The latest studies have shown that AMPK activators have beneficial therapeutic effects
on autosomal polycystic kidney disease, inflammatory bowel disease, muscular dystrophy, neuronal loss, and X-linked leukodystrophy.
The anti-aging therapies dasatinib and quercetin, which extend the lifespan of mice, are also activators
of AMPK.
However, it is important to consider that long-term activation of AMPK can have adverse side effects, including potential cardiac and renal hypertrophy, Alzheimer's disease, etc
.
Therefore, tissue-specific and transient (rather than persistent) AMPK activation, similar to daily exercise, may be key to the treatment of
these disorders.

Summary and outlook

In summary, AMPK not only regulates metabolism, but also cellular functions such as autophagy, mitochondrial and lysosomal balance, DNA repair, and immunity
.
Still, the rationale for most of these mechanisms is to protect the adenine nucleotide library and, more broadly, the energy balance
.
Therefore, the name AMPK is still appropriate
.
From a drug development perspective, the diversity of AMPK has led to concerns about
the possible unintended consequences of targeting AMPK.

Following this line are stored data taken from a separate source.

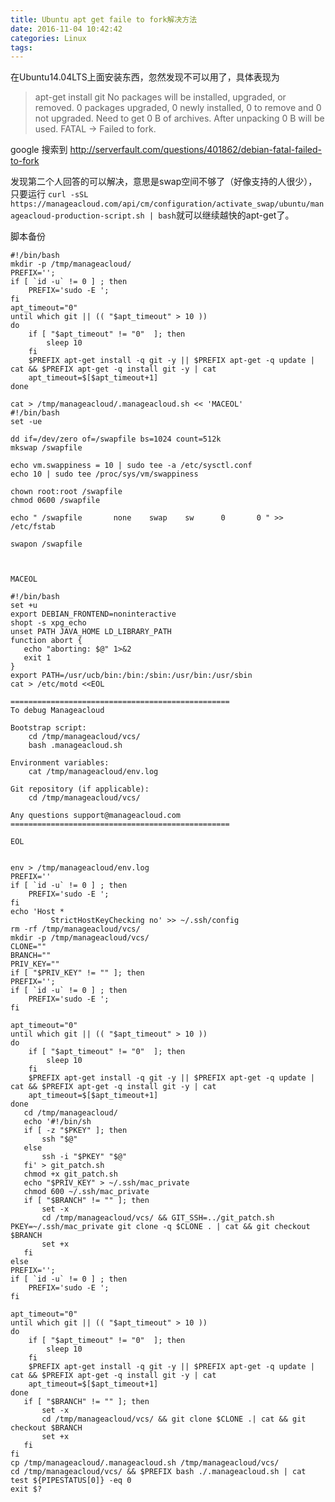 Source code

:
```yaml
---
title: Ubuntu apt get faile to fork解决方法 
date: 2016-11-04 10:42:42
categories: Linux
tags: 
---
```



在Ubuntu14.04LTS上面安装东西，忽然发现不可以用了，具体表现为
>apt-get  install git
No packages will be installed, upgraded, or removed.
0 packages upgraded, 0 newly installed, 0 to remove and 0 not upgraded.
Need to get 0 B of archives. After unpacking 0 B will be used.
FATAL -> Failed to fork.


google 搜索到
http://serverfault.com/questions/401862/debian-fatal-failed-to-fork

发现第二个人回答的可以解决，意思是swap空间不够了（好像支持的人很少），只要运行 `curl -sSL https://manageacloud.com/api/cm/configuration/activate_swap/ubuntu/manageacloud-production-script.sh | bash`就可以继续越快的apt-get了。



脚本备份
```shell
#!/bin/bash
mkdir -p /tmp/manageacloud/
PREFIX='';
if [ `id -u` != 0 ] ; then
    PREFIX='sudo -E ';
fi
apt_timeout="0"
until which git || (( "$apt_timeout" > 10 ))
do
    if [ "$apt_timeout" != "0"  ]; then
        sleep 10
    fi
    $PREFIX apt-get install -q git -y || $PREFIX apt-get -q update | cat && $PREFIX apt-get -q install git -y | cat
    apt_timeout=$[$apt_timeout+1]
done

cat > /tmp/manageacloud/.manageacloud.sh << 'MACEOL'
#!/bin/bash
set -ue

dd if=/dev/zero of=/swapfile bs=1024 count=512k
mkswap /swapfile

echo vm.swappiness = 10 | sudo tee -a /etc/sysctl.conf
echo 10 | sudo tee /proc/sys/vm/swappiness

chown root:root /swapfile
chmod 0600 /swapfile

echo " /swapfile       none    swap    sw      0       0 " >> /etc/fstab

swapon /swapfile



MACEOL

#!/bin/bash
set +u
export DEBIAN_FRONTEND=noninteractive
shopt -s xpg_echo
unset PATH JAVA_HOME LD_LIBRARY_PATH
function abort {
   echo "aborting: $@" 1>&2
   exit 1
}
export PATH=/usr/ucb/bin:/bin:/sbin:/usr/bin:/usr/sbin
cat > /etc/motd <<EOL

=================================================
To debug Manageacloud

Bootstrap script:
    cd /tmp/manageacloud/vcs/
    bash .manageacloud.sh

Environment variables:
    cat /tmp/manageacloud/env.log

Git repository (if applicable):
    cd /tmp/manageacloud/vcs/

Any questions support@manageacloud.com
=================================================
 
EOL


env > /tmp/manageacloud/env.log
PREFIX=''
if [ `id -u` != 0 ] ; then
    PREFIX='sudo -E ';
fi
echo 'Host * 
         StrictHostKeyChecking no' >> ~/.ssh/config
rm -rf /tmp/manageacloud/vcs/
mkdir -p /tmp/manageacloud/vcs/
CLONE=""
BRANCH=""
PRIV_KEY=""
if [ "$PRIV_KEY" != "" ]; then
PREFIX='';
if [ `id -u` != 0 ] ; then
    PREFIX='sudo -E ';
fi

apt_timeout="0"
until which git || (( "$apt_timeout" > 10 ))
do
    if [ "$apt_timeout" != "0"  ]; then
        sleep 10
    fi
    $PREFIX apt-get install -q git -y || $PREFIX apt-get -q update | cat && $PREFIX apt-get -q install git -y | cat
    apt_timeout=$[$apt_timeout+1]
done
   cd /tmp/manageacloud/
   echo '#!/bin/sh
   if [ -z "$PKEY" ]; then
       ssh "$@"
   else
       ssh -i "$PKEY" "$@"
   fi' > git_patch.sh
   chmod +x git_patch.sh
   echo "$PRIV_KEY" > ~/.ssh/mac_private
   chmod 600 ~/.ssh/mac_private
   if [ "$BRANCH" != "" ]; then
       set -x
       cd /tmp/manageacloud/vcs/ && GIT_SSH=../git_patch.sh PKEY=~/.ssh/mac_private git clone -q $CLONE . | cat && git checkout $BRANCH
       set +x
   fi
else
PREFIX='';
if [ `id -u` != 0 ] ; then
    PREFIX='sudo -E ';
fi

apt_timeout="0"
until which git || (( "$apt_timeout" > 10 ))
do
    if [ "$apt_timeout" != "0"  ]; then
        sleep 10
    fi
    $PREFIX apt-get install -q git -y || $PREFIX apt-get -q update | cat && $PREFIX apt-get -q install git -y | cat
    apt_timeout=$[$apt_timeout+1]
done
   if [ "$BRANCH" != "" ]; then
       set -x
       cd /tmp/manageacloud/vcs/ && git clone $CLONE .| cat && git checkout $BRANCH
       set +x
   fi
fi
cp /tmp/manageacloud/.manageacloud.sh /tmp/manageacloud/vcs/
cd /tmp/manageacloud/vcs/ && $PREFIX bash ./.manageacloud.sh | cat 
test ${PIPESTATUS[0]} -eq 0
exit $?
```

Although cardiac hypertrophy has been observed with potent ubiquitous β activators in non-human primates, moderate use of AMPK activators has been found to be safe and effective in clinical studies in patients with type 2 diabetes and
/or cardiovascular disease.
Further research will reveal new substrates and effects of AMPK, which may expand the therapeutic application
of potential AMPK in various disease areas.